### WHAT THE TASK ASKS
For this exercise, write out every entry exactly and leave the pictures out.

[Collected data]
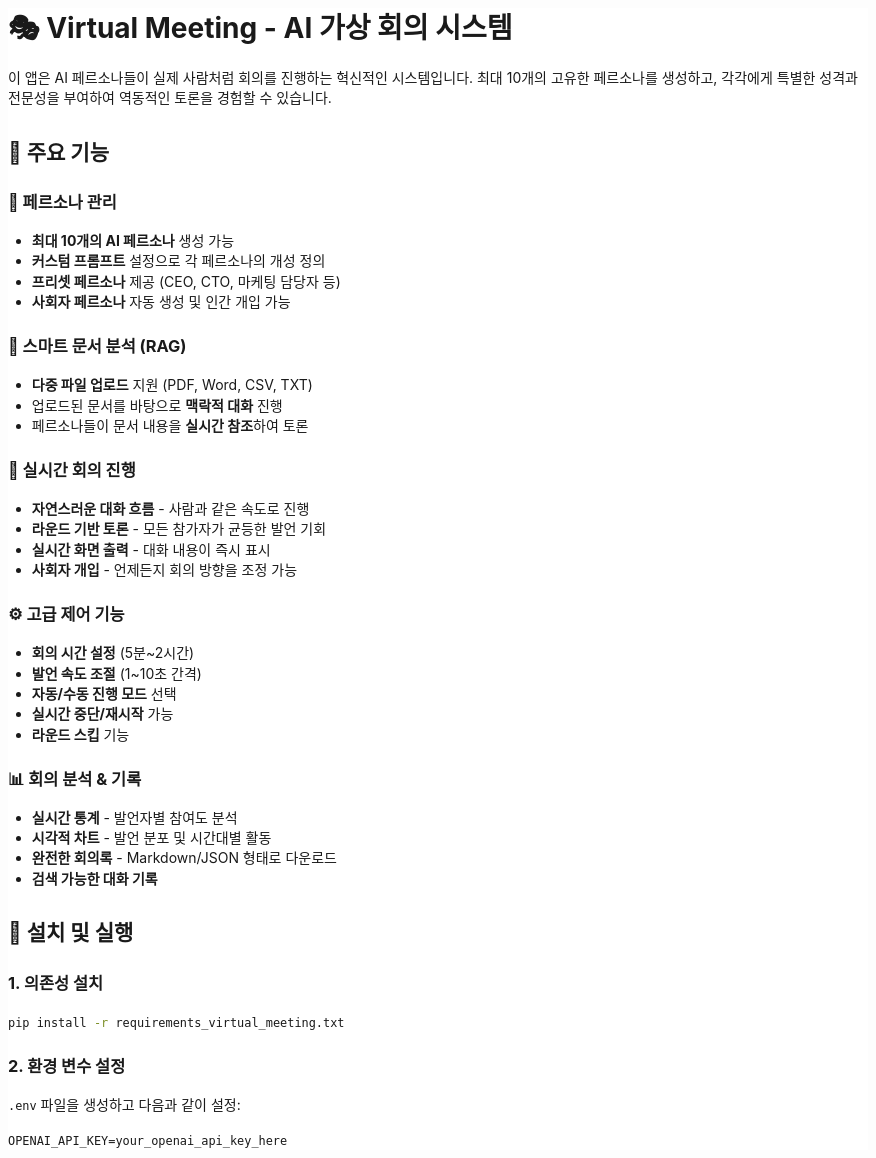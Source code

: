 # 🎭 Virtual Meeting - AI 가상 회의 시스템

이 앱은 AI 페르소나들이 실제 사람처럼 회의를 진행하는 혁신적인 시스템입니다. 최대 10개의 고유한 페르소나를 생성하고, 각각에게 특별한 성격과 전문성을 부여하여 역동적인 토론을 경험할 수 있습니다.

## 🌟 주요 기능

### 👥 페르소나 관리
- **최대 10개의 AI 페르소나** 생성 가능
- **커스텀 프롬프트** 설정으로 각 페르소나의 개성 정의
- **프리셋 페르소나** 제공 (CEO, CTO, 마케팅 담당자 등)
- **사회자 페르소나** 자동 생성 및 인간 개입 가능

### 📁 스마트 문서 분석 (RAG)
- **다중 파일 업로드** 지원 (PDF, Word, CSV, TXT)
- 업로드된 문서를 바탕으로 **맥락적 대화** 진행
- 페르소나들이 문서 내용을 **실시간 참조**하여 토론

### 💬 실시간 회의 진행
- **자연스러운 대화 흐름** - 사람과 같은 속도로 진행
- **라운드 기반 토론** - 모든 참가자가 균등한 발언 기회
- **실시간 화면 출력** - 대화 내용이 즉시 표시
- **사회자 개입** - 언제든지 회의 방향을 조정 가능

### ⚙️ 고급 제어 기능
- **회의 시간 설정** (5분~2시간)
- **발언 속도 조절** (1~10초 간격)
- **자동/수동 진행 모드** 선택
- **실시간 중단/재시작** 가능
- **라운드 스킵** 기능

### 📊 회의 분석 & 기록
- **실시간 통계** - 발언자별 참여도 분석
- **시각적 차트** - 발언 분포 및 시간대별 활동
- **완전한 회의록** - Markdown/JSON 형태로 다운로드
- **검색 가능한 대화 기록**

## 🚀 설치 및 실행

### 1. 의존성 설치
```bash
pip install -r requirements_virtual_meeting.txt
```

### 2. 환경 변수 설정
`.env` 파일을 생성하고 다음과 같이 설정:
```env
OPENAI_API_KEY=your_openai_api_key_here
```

### SOLUTION TO THE PROBLEM
Source code

: # 🎭 Virtual Meeting - AI 가상 회의 시스템

이 앱은 AI 페르소나들이 실제 사람처럼 회의를 진행하는 혁신적인 시스템입니다. 최대 10개의 고유한 페르소나를 생성하고, 각각에게 특별한 성격과 전문성을 부여하여 역동적인 토론을 경험할 수 있습니다.

## 🌟 주요 기능

### 👥 페르소나 관리
- **최대 10개의 AI 페르소나** 생성 가능
- **커스텀 프롬프트** 설정으로 각 페르소나의 개성 정의
- **프리셋 페르소나** 제공 (CEO, CTO, 마케팅 담당자 등)
- **사회자 페르소나** 자동 생성 및 인간 개입 가능

### 📁 스마트 문서 분석 (RAG)
- **다중 파일 업로드** 지원 (PDF, Word, CSV, TXT)
- 업로드된 문서를 바탕으로 **맥락적 대화** 진행
- 페르소나들이 문서 내용을 **실시간 참조**하여 토론

### 💬 실시간 회의 진행
- **자연스러운 대화 흐름** - 사람과 같은 속도로 진행
- **라운드 기반 토론** - 모든 참가자가 균등한 발언 기회
- **실시간 화면 출력** - 대화 내용이 즉시 표시
- **사회자 개입** - 언제든지 회의 방향을 조정 가능

### ⚙️ 고급 제어 기능
- **회의 시간 설정** (5분~2시간)
- **발언 속도 조절** (1~10초 간격)
- **자동/수동 진행 모드** 선택
- **실시간 중단/재시작** 가능
- **라운드 스킵** 기능

### 📊 회의 분석 & 기록
- **실시간 통계** - 발언자별 참여도 분석
- **시각적 차트** - 발언 분포 및 시간대별 활동
- **완전한 회의록** - Markdown/JSON 형태로 다운로드
- **검색 가능한 대화 기록**

## 🚀 설치 및 실행

### 1. 의존성 설치
```bash
pip install -r requirements_virtual_meeting.txt
```

### 2. 환경 변수 설정
`.env` 파일을 생성하고 다음과 같이 설정:
```env
OPENAI_API_KEY=your_openai_api_key_here
```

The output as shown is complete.